Rocca is a lunar impact crater that is located near the western limb of the Moon. It lies to the northwest of the flooded crater Crüger, and to the west of the Montes Cordillera. Just to the east-southeast of Rocca is the small Lacus Aestatis, a small lunar mare.

This crater lies within the skirt of the ejecta that surrounds the Mare Orientale impact basin, and radial streaks of material have modified the surroundings of Rocca.

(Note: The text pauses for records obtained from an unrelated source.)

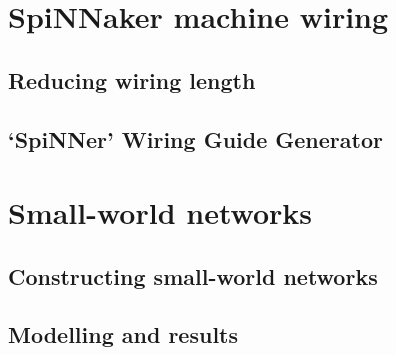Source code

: 	\section{SpiNNaker machine wiring}
		
		
		\subsection{Reducing wiring length}
			
		
		\subsection{`SpiNNer' Wiring Guide Generator}
			
	
	
	\section{Small-world networks}
		
		
		\subsection{Constructing small-world networks}
			
		
		\subsection{Modelling and results}
			
		
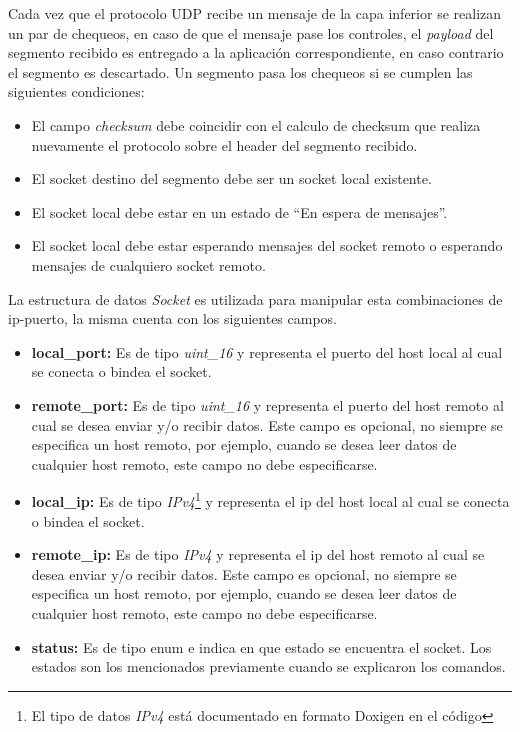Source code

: \documentclass[10pt,a4paper]{article}
\begin{document}
Cada vez que el protocolo UDP recibe un mensaje de la capa inferior se realizan un par de chequeos, en caso de que el mensaje pase los controles, el \textit{payload} del segmento recibido es entregado a la aplicación correspondiente, en caso contrario el segmento es descartado. Un segmento pasa los chequeos si se cumplen las siguientes condiciones:

\begin{itemize}
\item El campo \textit{checksum} debe coincidir con el calculo de checksum que realiza nuevamente el protocolo sobre el header del segmento recibido.
\item El socket destino del segmento debe ser un socket local existente.
\item El socket local debe estar en un estado de ``En espera de mensajes''.
\item El socket local debe estar esperando mensajes del socket remoto o esperando mensajes de cualquiero socket remoto.
\end{itemize}

La estructura de datos \textit{Socket} es utilizada para manipular esta combinaciones de ip-puerto, la misma cuenta con los siguientes campos.

\begin{itemize}
\item \textbf{local_port: } Es de tipo \textit{uint_16} y representa el puerto del host local al cual se conecta o bindea el socket.
\item \textbf{remote_port: } Es de tipo \textit{uint_16} y representa el puerto del host remoto al cual se desea enviar y/o recibir datos. Este campo es opcional, no siempre se especifica un host remoto, por ejemplo, cuando se desea leer datos de cualquier host remoto, este campo no debe especificarse.
\item \textbf{local_ip: } Es de tipo \textit{IPv4}\footnote{El tipo de datos \textit{IPv4} está documentado en formato Doxigen en el código} y representa el ip del host local al cual se conecta o bindea el socket.
\item \textbf{remote_ip: } Es de tipo \textit{IPv4} y representa el ip del host remoto al cual se desea enviar y/o recibir datos. Este campo es opcional, no siempre se especifica un host remoto, por ejemplo, cuando se desea leer datos de cualquier host remoto, este campo no debe especificarse.
\item \textbf{status: } Es de tipo enum e indica en que estado se encuentra el socket. Los estados son los mencionados previamente cuando se explicaron los comandos.
\end{itemize}
\end{document}
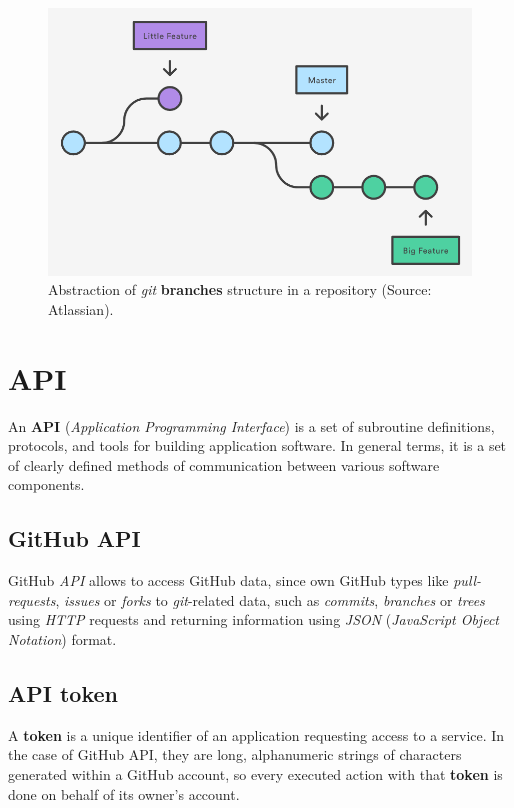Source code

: \documentclass[a4paper, 12pt]{book}
\begin{document}
\begin{figure}
  \centering
  \includegraphics[width=12cm, keepaspectratio]{img/branches-example-atlassian}
  \caption{Abstraction of \emph{git} \textbf{branches} structure in a repository (Source: Atlassian).}
  \label{fig:git-branches-example}
\end{figure}
\section{API}
\label{sec:api}
An \textbf{API} (\textit{Application Programming Interface}) is a set of subroutine definitions, protocols, and tools for building
application software. In general terms, it is a set of clearly defined methods of communication between various software components.
\subsection{GitHub API}
\label{ssec:sec_gh-api}
GitHub \textit{API} allows to access GitHub data, since own GitHub types like \textit{pull-requests}, \textit{issues} or \textit{forks}
to \emph{git}-related data, such as \textit{commits}, \textit{branches} or \textit{trees} using \textit{HTTP} requests and
returning information using \emph{JSON} (\textit{JavaScript Object Notation}) format.
\subsection{API token}
\label{ssec:api-token}
A \textbf{token} is a unique identifier of an application requesting access to a service.
In the case of GitHub API, they are long, alphanumeric strings of characters generated within a GitHub account,
so every executed action with that \textbf{token} is done on behalf of its owner's account.
\end{document}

There is a dune-like set of hills in the east part of the floor, similar to those in the eastern floor of the crater Darwin to the south, which is "decelerated surface-flow ejecta" from the Orientale impact. The rest of the crater is in poor condition with small craters along the rim. Rocca R cuts across the northern rim, while the smaller Rocca L lies along the southern edge and inner wall.

Rocca is a crater of Nectarian age.

==Satellite craters==
By convention these features are identified on lunar maps by placing the letter on the side of the crater midpoint that is closest to Rocca.

| Rocca | Latitude | Longitude | Diameter |
|---|---|---|---|
| A | 13.8° S | 70.0° W | 63 km |
| B | 12.6° S | 67.4° W | 25 km |
| C | 10.7° S | 70.2° W | 19 km |
| D | 11.0° S | 68.0° W | 24 km |
| E | 11.8° S | 69.4° W | 43 km |
| F | 13.6° S | 66.6° W | 27 km |
| G | 13.3° S | 64.9° W | 23 km |
| H | 12.9° S | 65.4° W | 26 km |
| J | 14.9° S | 73.9° W | 13 km |
| L | 13.9° S | 72.6° W | 17 km |
| M | 14.5° S | 70.7° W | 42 km |
| N | 11.6° S | 70.3° W | 24 km |
| P | 11.2° S | 71.7° W | 32 km |
| Q | 15.3° S | 69.0° W | 59 km |
| R | 11.4° S | 72.9° W | 46 km |
| S | 10.3° S | 71.5° W | 10 km |
| T | 9.7° S | 71.0° W | 16 km |
| W | 10.3° S | 67.0° W | 102 km |
| Z | 16.0° S | 75.4° W | 55 km |

Rocca T dates to the Imbrian period and has a meteoritic iron-rich impact melt.